- What is being asked
Your job with the data below is to output exactly the lines from the one holding "### Technical Specifications" down to the one holding "#### Testing", both included, and no others.

- Data shown
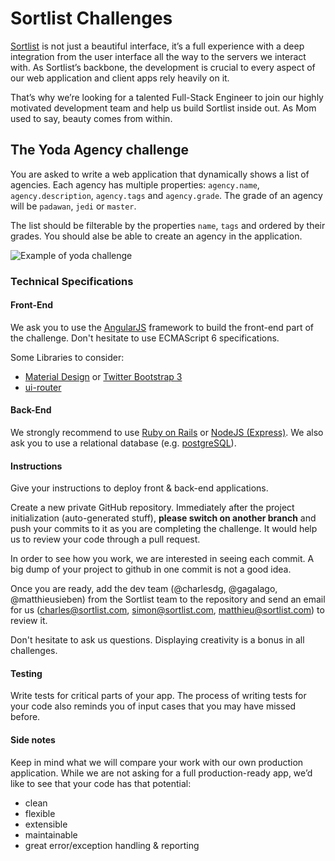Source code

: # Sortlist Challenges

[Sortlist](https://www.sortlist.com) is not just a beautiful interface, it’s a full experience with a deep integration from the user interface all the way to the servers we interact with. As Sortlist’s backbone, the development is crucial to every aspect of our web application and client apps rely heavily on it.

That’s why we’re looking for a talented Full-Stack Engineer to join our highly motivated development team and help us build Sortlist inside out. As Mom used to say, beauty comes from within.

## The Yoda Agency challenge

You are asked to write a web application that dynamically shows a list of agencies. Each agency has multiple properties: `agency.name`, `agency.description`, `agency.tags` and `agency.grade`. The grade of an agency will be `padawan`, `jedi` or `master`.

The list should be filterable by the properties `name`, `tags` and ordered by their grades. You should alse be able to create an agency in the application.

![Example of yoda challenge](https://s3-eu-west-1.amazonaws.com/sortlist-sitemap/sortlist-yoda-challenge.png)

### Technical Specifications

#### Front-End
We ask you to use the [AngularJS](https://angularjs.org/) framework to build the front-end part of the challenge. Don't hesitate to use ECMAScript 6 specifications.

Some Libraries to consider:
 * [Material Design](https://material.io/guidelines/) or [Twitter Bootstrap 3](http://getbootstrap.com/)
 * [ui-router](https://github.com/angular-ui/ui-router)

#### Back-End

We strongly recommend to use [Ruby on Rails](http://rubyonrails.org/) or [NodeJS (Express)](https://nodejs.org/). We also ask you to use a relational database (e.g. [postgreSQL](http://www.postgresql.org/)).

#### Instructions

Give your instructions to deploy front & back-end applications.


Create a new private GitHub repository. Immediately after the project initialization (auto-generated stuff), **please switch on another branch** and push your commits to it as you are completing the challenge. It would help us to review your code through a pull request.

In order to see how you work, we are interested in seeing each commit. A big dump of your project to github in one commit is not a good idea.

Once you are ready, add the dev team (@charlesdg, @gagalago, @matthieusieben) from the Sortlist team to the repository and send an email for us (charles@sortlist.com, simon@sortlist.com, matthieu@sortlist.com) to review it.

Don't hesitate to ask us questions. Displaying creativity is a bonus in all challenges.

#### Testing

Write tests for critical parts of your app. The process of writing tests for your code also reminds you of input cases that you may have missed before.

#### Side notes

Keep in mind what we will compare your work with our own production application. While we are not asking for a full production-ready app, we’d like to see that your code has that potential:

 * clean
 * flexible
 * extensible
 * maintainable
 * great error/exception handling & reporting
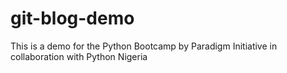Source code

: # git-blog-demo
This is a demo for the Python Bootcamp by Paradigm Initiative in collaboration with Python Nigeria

- Output below
### Technical Specifications

#### Front-End
We ask you to use the [AngularJS](https://angularjs.org/) framework to build the front-end part of the challenge. Don't hesitate to use ECMAScript 6 specifications.

Some Libraries to consider:
 * [Material Design](https://material.io/guidelines/) or [Twitter Bootstrap 3](http://getbootstrap.com/)
 * [ui-router](https://github.com/angular-ui/ui-router)

#### Back-End

We strongly recommend to use [Ruby on Rails](http://rubyonrails.org/) or [NodeJS (Express)](https://nodejs.org/). We also ask you to use a relational database (e.g. [postgreSQL](http://www.postgresql.org/)).

#### Instructions

Give your instructions to deploy front & back-end applications.


Create a new private GitHub repository. Immediately after the project initialization (auto-generated stuff), **please switch on another branch** and push your commits to it as you are completing the challenge. It would help us to review your code through a pull request.

In order to see how you work, we are interested in seeing each commit. A big dump of your project to github in one commit is not a good idea.

Once you are ready, add the dev team (@charlesdg, @gagalago, @matthieusieben) from the Sortlist team to the repository and send an email for us (charles@sortlist.com, simon@sortlist.com, matthieu@sortlist.com) to review it.

Don't hesitate to ask us questions. Displaying creativity is a bonus in all challenges.

#### Testing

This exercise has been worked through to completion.